Collection entries
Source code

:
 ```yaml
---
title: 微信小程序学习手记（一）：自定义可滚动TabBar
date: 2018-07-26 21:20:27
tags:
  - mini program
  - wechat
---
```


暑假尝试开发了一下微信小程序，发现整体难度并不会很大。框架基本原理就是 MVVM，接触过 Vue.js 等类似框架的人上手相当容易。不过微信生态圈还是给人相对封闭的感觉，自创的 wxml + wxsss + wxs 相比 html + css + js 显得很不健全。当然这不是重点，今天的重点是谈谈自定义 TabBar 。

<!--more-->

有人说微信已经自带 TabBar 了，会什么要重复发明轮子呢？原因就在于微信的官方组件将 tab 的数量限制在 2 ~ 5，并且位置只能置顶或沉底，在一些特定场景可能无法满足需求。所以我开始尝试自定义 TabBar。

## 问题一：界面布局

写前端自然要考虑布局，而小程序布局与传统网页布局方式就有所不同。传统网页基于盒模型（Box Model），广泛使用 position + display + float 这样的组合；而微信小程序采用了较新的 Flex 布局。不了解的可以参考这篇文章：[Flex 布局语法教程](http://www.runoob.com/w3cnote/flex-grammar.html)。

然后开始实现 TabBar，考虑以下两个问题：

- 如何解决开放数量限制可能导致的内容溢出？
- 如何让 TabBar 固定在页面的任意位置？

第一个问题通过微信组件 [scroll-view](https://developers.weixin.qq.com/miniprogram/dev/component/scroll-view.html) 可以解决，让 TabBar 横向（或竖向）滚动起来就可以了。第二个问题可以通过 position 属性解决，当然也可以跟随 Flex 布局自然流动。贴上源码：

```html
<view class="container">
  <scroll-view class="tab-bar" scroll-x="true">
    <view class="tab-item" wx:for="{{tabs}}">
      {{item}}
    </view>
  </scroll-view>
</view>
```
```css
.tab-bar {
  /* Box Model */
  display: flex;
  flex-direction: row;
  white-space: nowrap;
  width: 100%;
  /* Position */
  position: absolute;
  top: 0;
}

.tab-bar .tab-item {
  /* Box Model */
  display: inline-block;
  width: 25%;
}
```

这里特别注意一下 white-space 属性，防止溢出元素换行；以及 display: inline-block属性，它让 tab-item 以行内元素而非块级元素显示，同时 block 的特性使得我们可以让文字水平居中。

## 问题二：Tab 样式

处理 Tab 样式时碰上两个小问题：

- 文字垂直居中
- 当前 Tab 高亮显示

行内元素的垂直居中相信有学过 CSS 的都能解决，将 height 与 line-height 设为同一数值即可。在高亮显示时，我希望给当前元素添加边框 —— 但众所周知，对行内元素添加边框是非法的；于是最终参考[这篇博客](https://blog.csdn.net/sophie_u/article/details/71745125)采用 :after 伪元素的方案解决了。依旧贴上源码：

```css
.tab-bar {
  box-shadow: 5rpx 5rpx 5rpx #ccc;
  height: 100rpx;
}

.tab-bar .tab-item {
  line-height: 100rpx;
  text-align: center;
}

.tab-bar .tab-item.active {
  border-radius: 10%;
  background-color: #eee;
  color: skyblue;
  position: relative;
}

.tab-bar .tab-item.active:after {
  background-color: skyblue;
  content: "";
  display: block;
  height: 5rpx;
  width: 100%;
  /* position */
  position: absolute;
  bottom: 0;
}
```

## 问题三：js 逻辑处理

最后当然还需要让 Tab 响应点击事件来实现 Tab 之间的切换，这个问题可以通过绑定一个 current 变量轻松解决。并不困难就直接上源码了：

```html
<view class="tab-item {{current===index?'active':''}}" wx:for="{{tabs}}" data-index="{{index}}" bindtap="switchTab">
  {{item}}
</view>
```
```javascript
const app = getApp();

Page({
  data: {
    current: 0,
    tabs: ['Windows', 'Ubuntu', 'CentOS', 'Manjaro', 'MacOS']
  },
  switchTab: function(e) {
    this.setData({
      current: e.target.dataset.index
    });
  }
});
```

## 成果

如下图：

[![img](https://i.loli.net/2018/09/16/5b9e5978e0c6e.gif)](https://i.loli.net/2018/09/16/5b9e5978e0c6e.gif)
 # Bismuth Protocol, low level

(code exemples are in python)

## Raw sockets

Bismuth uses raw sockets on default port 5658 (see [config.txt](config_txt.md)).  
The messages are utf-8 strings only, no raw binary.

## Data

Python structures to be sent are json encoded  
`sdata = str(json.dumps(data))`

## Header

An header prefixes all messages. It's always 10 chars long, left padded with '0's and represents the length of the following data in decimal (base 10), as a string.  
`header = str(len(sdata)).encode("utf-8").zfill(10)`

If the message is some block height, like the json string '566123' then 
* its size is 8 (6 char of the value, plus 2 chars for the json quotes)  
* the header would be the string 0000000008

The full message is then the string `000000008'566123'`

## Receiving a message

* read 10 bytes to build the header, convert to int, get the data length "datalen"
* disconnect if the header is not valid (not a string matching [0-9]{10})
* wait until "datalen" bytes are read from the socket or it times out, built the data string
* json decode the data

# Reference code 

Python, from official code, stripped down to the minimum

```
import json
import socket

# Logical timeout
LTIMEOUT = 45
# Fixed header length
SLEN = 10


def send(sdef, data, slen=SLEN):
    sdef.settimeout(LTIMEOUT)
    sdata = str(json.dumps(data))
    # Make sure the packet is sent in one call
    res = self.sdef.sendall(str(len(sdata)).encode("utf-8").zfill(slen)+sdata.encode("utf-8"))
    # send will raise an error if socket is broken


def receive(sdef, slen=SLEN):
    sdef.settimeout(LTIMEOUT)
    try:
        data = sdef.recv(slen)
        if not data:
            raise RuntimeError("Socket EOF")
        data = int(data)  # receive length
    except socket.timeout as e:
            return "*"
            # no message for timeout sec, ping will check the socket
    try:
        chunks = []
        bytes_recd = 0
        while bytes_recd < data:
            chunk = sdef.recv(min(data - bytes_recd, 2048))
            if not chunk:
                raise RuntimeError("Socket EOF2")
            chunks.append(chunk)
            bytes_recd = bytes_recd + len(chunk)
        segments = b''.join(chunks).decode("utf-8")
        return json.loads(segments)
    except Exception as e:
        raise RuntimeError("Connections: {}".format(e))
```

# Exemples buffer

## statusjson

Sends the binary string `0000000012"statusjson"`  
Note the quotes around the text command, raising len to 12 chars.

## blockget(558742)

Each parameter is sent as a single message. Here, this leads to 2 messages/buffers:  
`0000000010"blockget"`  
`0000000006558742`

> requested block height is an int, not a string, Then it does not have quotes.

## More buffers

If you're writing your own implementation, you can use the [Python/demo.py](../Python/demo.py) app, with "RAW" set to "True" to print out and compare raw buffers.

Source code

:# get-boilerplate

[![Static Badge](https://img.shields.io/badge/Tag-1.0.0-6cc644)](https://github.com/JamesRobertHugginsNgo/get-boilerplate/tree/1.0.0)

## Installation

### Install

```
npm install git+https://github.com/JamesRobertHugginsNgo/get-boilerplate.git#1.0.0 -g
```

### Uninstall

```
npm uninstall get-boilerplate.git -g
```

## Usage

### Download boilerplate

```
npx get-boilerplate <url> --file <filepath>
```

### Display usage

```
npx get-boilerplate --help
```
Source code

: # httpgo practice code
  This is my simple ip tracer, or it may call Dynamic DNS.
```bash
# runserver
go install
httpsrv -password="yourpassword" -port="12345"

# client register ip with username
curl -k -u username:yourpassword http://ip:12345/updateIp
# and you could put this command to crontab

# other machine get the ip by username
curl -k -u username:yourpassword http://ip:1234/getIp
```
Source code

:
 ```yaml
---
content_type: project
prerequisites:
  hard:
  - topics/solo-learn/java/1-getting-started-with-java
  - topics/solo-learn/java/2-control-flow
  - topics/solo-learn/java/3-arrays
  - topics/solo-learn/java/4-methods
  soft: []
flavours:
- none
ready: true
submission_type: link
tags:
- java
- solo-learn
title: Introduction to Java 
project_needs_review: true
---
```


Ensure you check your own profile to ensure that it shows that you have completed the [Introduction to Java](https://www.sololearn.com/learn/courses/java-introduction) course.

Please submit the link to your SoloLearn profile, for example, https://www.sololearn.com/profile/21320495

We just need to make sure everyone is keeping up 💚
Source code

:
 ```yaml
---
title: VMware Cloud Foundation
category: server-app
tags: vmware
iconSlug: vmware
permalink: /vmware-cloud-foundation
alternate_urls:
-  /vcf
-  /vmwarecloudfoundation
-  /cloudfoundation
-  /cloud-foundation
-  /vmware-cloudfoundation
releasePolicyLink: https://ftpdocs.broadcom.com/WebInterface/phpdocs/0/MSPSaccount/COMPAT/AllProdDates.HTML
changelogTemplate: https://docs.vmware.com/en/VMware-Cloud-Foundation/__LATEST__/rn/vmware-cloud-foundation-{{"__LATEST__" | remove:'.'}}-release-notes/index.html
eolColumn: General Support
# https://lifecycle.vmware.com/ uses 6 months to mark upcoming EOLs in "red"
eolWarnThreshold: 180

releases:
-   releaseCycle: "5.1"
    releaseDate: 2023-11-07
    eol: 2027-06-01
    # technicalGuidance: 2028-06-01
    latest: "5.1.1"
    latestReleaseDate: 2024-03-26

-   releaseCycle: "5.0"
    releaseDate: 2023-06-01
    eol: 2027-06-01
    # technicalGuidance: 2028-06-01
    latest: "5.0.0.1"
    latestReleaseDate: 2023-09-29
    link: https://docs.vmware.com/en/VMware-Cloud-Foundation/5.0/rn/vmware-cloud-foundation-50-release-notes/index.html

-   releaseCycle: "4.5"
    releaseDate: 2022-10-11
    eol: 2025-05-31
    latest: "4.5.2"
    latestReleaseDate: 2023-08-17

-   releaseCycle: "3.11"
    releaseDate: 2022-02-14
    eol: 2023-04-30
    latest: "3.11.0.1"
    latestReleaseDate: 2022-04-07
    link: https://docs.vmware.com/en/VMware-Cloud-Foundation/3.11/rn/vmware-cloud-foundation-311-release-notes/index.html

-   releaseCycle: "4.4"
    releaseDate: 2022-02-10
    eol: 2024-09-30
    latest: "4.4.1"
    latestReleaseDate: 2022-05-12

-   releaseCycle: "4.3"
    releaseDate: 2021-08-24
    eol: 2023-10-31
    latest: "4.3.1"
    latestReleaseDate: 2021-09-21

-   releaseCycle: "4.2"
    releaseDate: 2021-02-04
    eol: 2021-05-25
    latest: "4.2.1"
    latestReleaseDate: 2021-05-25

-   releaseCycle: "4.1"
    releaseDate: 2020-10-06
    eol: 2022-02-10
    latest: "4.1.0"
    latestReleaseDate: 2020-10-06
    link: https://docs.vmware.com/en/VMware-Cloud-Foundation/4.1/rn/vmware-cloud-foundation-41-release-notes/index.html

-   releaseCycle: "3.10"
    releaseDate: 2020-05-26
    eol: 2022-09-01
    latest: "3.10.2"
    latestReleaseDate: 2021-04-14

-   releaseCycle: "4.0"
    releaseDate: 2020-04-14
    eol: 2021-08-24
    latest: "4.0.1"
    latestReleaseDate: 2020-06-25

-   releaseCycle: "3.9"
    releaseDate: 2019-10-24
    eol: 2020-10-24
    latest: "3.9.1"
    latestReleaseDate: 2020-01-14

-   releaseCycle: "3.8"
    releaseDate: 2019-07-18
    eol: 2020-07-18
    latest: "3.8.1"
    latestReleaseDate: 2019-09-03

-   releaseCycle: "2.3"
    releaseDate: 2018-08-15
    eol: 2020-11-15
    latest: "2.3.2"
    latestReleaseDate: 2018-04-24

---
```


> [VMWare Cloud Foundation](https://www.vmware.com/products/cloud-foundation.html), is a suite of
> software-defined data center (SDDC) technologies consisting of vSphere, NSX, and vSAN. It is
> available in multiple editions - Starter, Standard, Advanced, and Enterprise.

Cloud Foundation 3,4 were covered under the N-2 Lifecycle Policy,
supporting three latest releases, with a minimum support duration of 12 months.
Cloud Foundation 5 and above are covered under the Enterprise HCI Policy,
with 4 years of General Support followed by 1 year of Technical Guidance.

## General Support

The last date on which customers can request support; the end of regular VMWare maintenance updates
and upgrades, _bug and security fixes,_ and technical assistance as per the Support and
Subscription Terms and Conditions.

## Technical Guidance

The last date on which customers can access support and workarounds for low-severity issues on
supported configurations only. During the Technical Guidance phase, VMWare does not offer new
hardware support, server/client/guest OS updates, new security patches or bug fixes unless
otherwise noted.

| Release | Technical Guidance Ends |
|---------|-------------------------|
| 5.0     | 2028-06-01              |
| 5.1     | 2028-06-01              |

**WHAT TO PRODUCE**
Each line above that carries the string "statusjson" has to be returned.

**SOLUTION TO THIS EXERCISE**
## statusjson
Sends the binary string `0000000012"statusjson"`  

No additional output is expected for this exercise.